TASK GOAL :: Set out exactly every line of the entries below, starting at the line that holds "- Install Sqlite (NuGet Gallery)" and stopping after the line that holds "- DB migration".

= = = = = = =

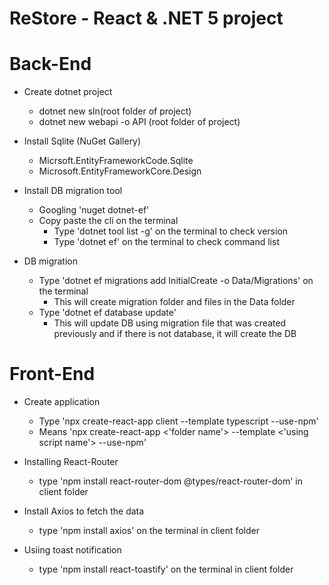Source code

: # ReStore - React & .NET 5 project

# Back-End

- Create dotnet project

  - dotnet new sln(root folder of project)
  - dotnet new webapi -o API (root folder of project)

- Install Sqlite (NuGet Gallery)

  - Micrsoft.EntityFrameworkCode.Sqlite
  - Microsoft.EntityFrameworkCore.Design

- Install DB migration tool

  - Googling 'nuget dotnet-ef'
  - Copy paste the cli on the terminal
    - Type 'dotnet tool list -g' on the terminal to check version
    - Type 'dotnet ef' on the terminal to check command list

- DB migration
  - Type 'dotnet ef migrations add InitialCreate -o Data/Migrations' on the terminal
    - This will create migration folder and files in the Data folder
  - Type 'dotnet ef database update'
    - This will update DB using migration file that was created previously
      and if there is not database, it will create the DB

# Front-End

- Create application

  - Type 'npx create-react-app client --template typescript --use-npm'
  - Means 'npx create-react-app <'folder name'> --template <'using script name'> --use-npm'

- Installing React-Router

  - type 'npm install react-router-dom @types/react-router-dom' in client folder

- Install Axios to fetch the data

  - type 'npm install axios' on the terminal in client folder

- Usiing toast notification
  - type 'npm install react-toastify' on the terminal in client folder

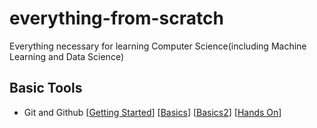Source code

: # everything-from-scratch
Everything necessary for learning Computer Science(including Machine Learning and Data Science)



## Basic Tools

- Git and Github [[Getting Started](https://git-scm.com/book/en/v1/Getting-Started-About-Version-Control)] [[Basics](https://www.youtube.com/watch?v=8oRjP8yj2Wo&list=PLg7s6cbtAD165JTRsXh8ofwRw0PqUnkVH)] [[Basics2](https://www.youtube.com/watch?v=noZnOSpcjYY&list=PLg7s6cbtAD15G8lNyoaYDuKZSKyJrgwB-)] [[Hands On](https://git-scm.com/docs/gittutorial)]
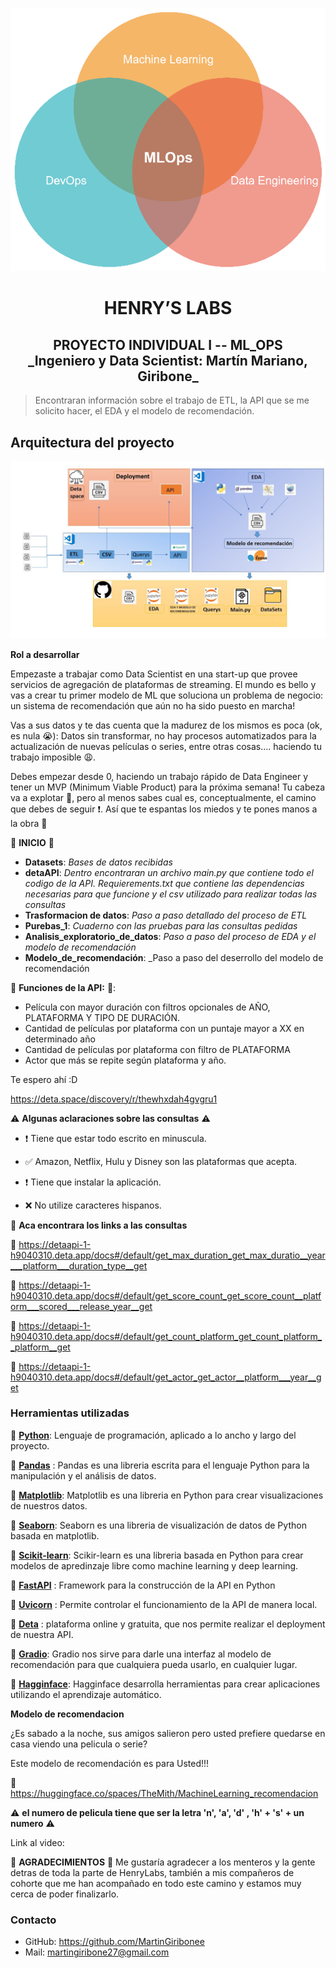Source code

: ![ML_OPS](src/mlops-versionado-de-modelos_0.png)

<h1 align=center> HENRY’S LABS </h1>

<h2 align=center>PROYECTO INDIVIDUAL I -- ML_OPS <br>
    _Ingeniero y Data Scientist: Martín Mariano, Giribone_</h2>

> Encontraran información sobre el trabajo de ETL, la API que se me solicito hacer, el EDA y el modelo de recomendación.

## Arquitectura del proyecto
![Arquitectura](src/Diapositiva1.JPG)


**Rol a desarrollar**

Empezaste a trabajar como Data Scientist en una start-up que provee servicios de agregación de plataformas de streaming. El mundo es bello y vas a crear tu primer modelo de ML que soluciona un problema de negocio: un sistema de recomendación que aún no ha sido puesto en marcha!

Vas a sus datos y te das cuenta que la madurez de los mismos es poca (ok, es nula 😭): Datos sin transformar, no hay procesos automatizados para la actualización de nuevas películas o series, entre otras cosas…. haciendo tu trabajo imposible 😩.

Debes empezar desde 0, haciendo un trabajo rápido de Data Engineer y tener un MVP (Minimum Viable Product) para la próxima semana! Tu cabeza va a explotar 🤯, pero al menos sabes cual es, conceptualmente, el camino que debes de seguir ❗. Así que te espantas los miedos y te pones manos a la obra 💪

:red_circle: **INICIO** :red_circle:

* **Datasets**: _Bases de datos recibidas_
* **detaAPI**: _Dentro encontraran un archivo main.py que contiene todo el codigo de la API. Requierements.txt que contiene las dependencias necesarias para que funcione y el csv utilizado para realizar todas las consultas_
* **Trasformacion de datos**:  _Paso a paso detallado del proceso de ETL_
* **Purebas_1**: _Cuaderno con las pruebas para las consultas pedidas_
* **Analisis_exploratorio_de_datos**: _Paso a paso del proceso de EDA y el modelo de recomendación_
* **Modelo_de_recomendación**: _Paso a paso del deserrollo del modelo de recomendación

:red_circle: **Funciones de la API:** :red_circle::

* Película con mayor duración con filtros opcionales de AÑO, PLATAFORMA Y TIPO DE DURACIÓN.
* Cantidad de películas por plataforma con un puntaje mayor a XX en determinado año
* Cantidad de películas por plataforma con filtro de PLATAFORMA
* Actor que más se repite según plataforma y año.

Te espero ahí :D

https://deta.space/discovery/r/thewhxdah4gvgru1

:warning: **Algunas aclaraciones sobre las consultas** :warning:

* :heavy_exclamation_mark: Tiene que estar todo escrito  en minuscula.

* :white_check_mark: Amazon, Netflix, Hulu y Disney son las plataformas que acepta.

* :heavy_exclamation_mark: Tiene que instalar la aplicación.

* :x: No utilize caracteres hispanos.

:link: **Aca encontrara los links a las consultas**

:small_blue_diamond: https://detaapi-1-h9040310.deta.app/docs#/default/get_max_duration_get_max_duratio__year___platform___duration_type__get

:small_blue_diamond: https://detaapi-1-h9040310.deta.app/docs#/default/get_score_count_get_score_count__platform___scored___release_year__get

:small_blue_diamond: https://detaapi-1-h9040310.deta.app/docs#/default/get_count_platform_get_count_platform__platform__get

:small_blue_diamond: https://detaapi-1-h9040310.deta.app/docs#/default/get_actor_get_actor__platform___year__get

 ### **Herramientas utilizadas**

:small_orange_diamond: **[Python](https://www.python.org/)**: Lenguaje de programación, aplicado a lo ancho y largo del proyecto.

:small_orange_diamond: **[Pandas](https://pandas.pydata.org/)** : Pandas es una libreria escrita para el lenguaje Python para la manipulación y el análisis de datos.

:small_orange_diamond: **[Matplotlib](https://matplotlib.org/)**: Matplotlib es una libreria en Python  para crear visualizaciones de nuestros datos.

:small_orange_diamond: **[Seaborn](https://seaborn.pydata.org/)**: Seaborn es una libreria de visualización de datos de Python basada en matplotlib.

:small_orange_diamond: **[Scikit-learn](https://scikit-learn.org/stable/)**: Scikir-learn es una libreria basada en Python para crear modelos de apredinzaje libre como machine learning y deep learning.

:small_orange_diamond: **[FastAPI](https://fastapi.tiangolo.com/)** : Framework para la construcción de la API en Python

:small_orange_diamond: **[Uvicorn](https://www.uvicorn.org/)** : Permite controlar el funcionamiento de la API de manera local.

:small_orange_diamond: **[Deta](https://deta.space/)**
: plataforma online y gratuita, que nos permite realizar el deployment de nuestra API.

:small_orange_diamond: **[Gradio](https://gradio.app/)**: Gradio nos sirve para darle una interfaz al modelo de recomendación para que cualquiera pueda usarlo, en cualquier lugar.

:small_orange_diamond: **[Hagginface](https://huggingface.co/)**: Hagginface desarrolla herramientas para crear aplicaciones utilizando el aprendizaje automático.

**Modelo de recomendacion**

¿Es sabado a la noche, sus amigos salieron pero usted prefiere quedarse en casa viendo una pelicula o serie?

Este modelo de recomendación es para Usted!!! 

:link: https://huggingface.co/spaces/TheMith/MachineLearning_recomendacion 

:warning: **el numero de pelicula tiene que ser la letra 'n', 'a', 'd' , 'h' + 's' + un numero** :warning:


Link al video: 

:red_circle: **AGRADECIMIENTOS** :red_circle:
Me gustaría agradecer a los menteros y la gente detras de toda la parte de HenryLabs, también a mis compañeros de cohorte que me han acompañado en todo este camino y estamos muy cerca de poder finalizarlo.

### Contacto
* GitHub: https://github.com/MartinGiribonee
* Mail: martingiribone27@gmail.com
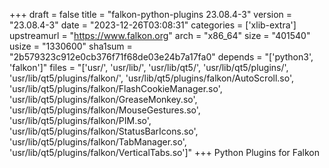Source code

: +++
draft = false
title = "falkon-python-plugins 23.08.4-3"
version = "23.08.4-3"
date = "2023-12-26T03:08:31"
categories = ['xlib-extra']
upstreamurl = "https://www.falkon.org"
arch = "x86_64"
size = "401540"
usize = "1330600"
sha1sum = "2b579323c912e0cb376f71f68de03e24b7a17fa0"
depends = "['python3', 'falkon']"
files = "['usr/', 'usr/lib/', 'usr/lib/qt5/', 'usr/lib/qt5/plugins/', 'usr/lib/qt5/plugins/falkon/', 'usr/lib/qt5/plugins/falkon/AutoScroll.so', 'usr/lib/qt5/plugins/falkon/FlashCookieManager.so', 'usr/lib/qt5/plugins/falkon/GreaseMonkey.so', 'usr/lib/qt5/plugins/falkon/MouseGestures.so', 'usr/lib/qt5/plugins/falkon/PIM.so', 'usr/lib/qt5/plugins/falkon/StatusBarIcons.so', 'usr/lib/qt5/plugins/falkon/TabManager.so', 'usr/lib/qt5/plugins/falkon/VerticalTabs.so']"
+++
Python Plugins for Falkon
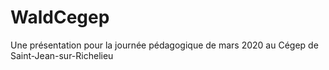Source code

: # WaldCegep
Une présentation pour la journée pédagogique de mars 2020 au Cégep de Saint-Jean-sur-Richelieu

= = = = = = =

SOLVED PROBLEM ::
- Install Sqlite (NuGet Gallery)

  - Micrsoft.EntityFrameworkCode.Sqlite
  - Microsoft.EntityFrameworkCore.Design

- Install DB migration tool

  - Googling 'nuget dotnet-ef'
  - Copy paste the cli on the terminal
    - Type 'dotnet tool list -g' on the terminal to check version
    - Type 'dotnet ef' on the terminal to check command list

- DB migration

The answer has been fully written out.